On physical examination a doctor in the emergency would be able to confirm if it is a stroke. To confirm it clinically a CT Scan or MRI of the brain would be done which would confirm the type of stroke i.e. ischemic or hemorrhagic, and the lobe of the brain where it has occurred.

PS: There is an urgency to make the diagnosis and to determine whether the treatment involving clot-busting drugs to ‘reverse’ the stroke is a possibility. The time frame to intervene is narrow and may be as short as 3 to 4 ½ hours after onset of symptoms.

The specialist which is generally a Neuro-physician or Neuro-surgeon would further decide on the treatment and keep the patient in the intensive care unit (ICU) for further care.

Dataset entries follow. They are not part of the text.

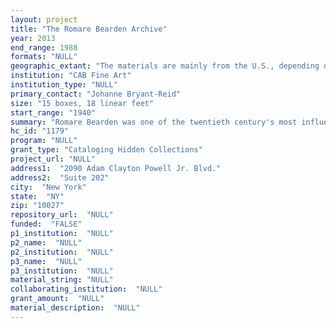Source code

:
 ```yaml
--- 
layout: project 
title: "The Romare Bearden Archive"
year: 2013
end_range: 1988
formats: "NULL"
geographic_extant: "The materials are mainly from the U.S., depending on where Bearden was living, exhibiting, etc. The majority of materials are from New York City."
institution: "CAB Fine Art"
institution_type: "NULL"
primary_contact: "Johanne Bryant-Reid"
size: "15 boxes, 18 linear feet"
start_range: "1940"
summary: "Romare Bearden was one of the twentieth century's most influential American artists and intellectuals. The Romare Bearden Foundation's collection of our namesake artist's materials offers an important window into scholarship about Romare Bearden, the art world in twentieth century United States, racial and social tensions, among many other critical art and cultural history topics. Barbara D. Aiken, Chief of Collections Processing at the Smithsonian Institution confirmed that the collection holds significant research, intrinsic, and aesthetic value to Bearden scholars. However, the documents need to be better organized, arranged, preserved, and stored according to current archival standards in order to be accessed by Bearden scholars. The collection includes biographical information, plans and blueprints, awards, certificates, honorary degrees, personal and professional correspondence, writings by and about Bearden, numerous photographs and snapshots, a scrapbook, notebooks, drawings, doodles, sketches, sketchbooks, watercolor sketches, ca. 100 un-transcribed audio cassette tapes, and ca. 7 feet of printed material such as clippings, press releases, magazines, articles, reviews, exhibition catalogs, invitations, and newsletters. A portion of the printed materials, particularly the magazines, may have been used in Bearden's collages because many images have been cut from the pages. Some of the printed materials also reflect Bearden's interests in cartoons and music."
hc_id: "1179"
program: "NULL"
grant_type: "Cataloging Hidden Collections"
project_url: "NULL"
address1:  "2090 Adam Clayton Powell Jr. Blvd."
address2:  "Suite 202"
city:  "New York"
state:  "NY"
zip: "10027"
repository_url:  "NULL"
funded:  "FALSE"
p1_institution:  "NULL"
p2_name:  "NULL"
p2_institution:  "NULL"
p3_name:  "NULL"
p3_institution:  "NULL"
material_string: "NULL"
collaborating_institution:  "NULL"
grant_amount:  "NULL"
material_description:  "NULL"
---
```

What is the treatment of Stroke?

Depending on the type of stroke, the treatment is planned. For an ischemic stroke, the treatment is generally through medications by a Neuro physician. If the stroke is hemorrhagic then the intervention of a Neuro surgeon may be required to remove the blood clot depending on the site of clot. If the clot is deep inside the brain it is generally not operated upon. If the cloth is in the outer coverings or near the coverings of the brain the Neuro surgeon might take a call.

How to recover from a Stroke?

After the first aid and treatment, the stroke recovery process varies. It depends on many factors like how fast the treatment was received or if the person has other medical conditions. The first stage of recovery is known as acute care. It takes place in a hospital where your condition is assessed, stabilized and treated.

Rehabilitation is the next stage or the main stage of stroke recovery.

The goals of rehabilitation are to:

  • strengthen motor skills
  • improve mobility
  • limit use of the unaffected limb to encourage mobility in the affected limb
  • use range-of-motion therapy to ease muscle tension
Preventing a stroke

The best way to prevent a stroke is to address the underlying causes. This is best done by living healthy which means:

  • Eat a healthy diet
  • Maintain a healthy weight
  • Exercise regularly
  • Do not smoke
  • Avoid alcohol or drink moderately

Your body tells you a lot about your health, so listen carefully and change your lifestyle accordingly.